▸ ACTIVITY
Reproduce every record below exactly, without the pictures.
DATA RECORDS START
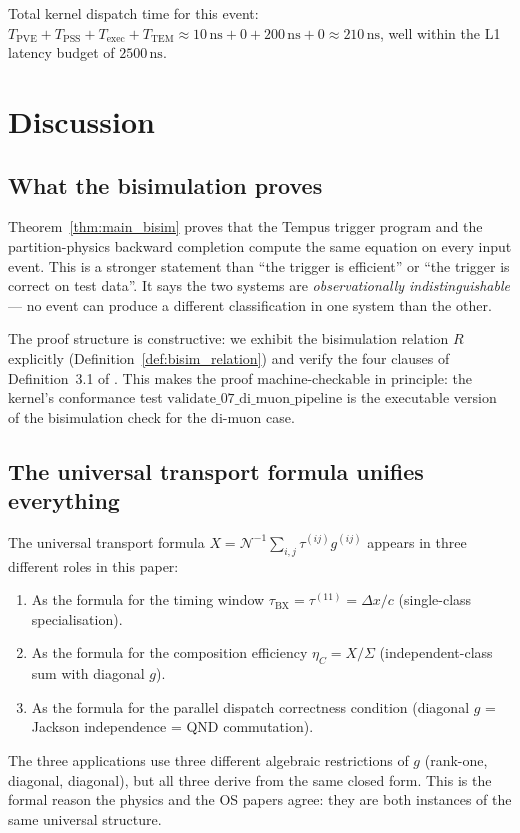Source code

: \documentclass[twocolumn,10pt,a4paper]{article}
\theoremstyle{thmstyle}
\theoremstyle{definition}
\theoremstyle{remark}
\newcommand{\tBX}{\tau_{\mathrm{BX}}}
\newcommand{\etaC}{\eta_{C}}
\newcommand{\TP}{X}
\newcommand{\lag}{\tau}
\newcommand{\cpl}{g}
\begin{document}
Total kernel dispatch time for this event:
$T_{\mathrm{PVE}} + T_{\mathrm{PSS}} + T_{\mathrm{exec}} + T_{\mathrm{TEM}}
\approx 10\,\mathrm{ns} + 0 + 200\,\mathrm{ns} + 0 \approx 210\,\mathrm{ns}$,
well within the L1 latency budget of $2500\,\mathrm{ns}$.

\section{Discussion}
\label{sec:discussion}

\subsection{What the bisimulation proves}

Theorem~\ref{thm:main_bisim} proves that the Tempus trigger program and
the partition-physics backward completion compute the same equation on
every input event. This is a stronger statement than ``the trigger is
efficient'' or ``the trigger is correct on test data''. It says the two
systems are \emph{observationally indistinguishable} — no event can produce
a different classification in one system than the other.

The proof structure is constructive: we exhibit the bisimulation relation
$R$ explicitly (Definition~\ref{def:bisim_relation}) and verify the four
clauses of Definition~3.1 of \citet{companion:bisim}. This makes the proof
machine-checkable in principle: the kernel's conformance test
$\mathrm{validate\_07\_di\_muon\_pipeline}$ is the executable version of
the bisimulation check for the di-muon case.

\subsection{The universal transport formula unifies everything}

The universal transport formula $\TP = \mathcal{N}^{-1}\sum_{i,j}\lag^{(ij)}\cpl^{(ij)}$
\citep{companion:transport} appears in three different roles in this paper:
\begin{enumerate}[nosep]
\item As the formula for the timing window
  $\tBX = \lag^{(11)} = \Delta x/c$ (single-class specialisation).
\item As the formula for the composition efficiency
  $\etaC = \TP/\Sigma$ (independent-class sum with diagonal $\cpl$).
\item As the formula for the parallel dispatch correctness condition
  (diagonal $\cpl$ = Jackson independence = QND commutation).
\end{enumerate}
The three applications use three different algebraic restrictions of $\cpl$
(rank-one, diagonal, diagonal), but all three derive from the same closed
form. This is the formal reason the physics and the OS papers agree: they
are both instances of the same universal structure.
\end{document}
DATA RECORDS END
▸ ANSWER SPACE
Source code

: \documentclass[twocolumn,10pt,a4paper]{article}
\theoremstyle{thmstyle}
\theoremstyle{definition}
\theoremstyle{remark}
\newcommand{\tBX}{\tau_{\mathrm{BX}}}
\newcommand{\etaC}{\eta_{C}}
\newcommand{\TP}{X}
\newcommand{\lag}{\tau}
\newcommand{\cpl}{g}
\begin{document}
Total kernel dispatch time for this event:
$T_{\mathrm{PVE}} + T_{\mathrm{PSS}} + T_{\mathrm{exec}} + T_{\mathrm{TEM}}
\approx 10\,\mathrm{ns} + 0 + 200\,\mathrm{ns} + 0 \approx 210\,\mathrm{ns}$,
well within the L1 latency budget of $2500\,\mathrm{ns}$.

\section{Discussion}
\label{sec:discussion}

\subsection{What the bisimulation proves}

Theorem~\ref{thm:main_bisim} proves that the Tempus trigger program and
the partition-physics backward completion compute the same equation on
every input event. This is a stronger statement than ``the trigger is
efficient'' or ``the trigger is correct on test data''. It says the two
systems are \emph{observationally indistinguishable} — no event can produce
a different classification in one system than the other.

The proof structure is constructive: we exhibit the bisimulation relation
$R$ explicitly (Definition~\ref{def:bisim_relation}) and verify the four
clauses of Definition~3.1 of \citet{companion:bisim}. This makes the proof
machine-checkable in principle: the kernel's conformance test
$\mathrm{validate\_07\_di\_muon\_pipeline}$ is the executable version of
the bisimulation check for the di-muon case.

\subsection{The universal transport formula unifies everything}

The universal transport formula $\TP = \mathcal{N}^{-1}\sum_{i,j}\lag^{(ij)}\cpl^{(ij)}$
\citep{companion:transport} appears in three different roles in this paper:
\begin{enumerate}[nosep]
\item As the formula for the timing window
  $\tBX = \lag^{(11)} = \Delta x/c$ (single-class specialisation).
\item As the formula for the composition efficiency
  $\etaC = \TP/\Sigma$ (independent-class sum with diagonal $\cpl$).
\item As the formula for the parallel dispatch correctness condition
  (diagonal $\cpl$ = Jackson independence = QND commutation).
\end{enumerate}
The three applications use three different algebraic restrictions of $\cpl$
(rank-one, diagonal, diagonal), but all three derive from the same closed
form. This is the formal reason the physics and the OS papers agree: they
are both instances of the same universal structure.
\end{document}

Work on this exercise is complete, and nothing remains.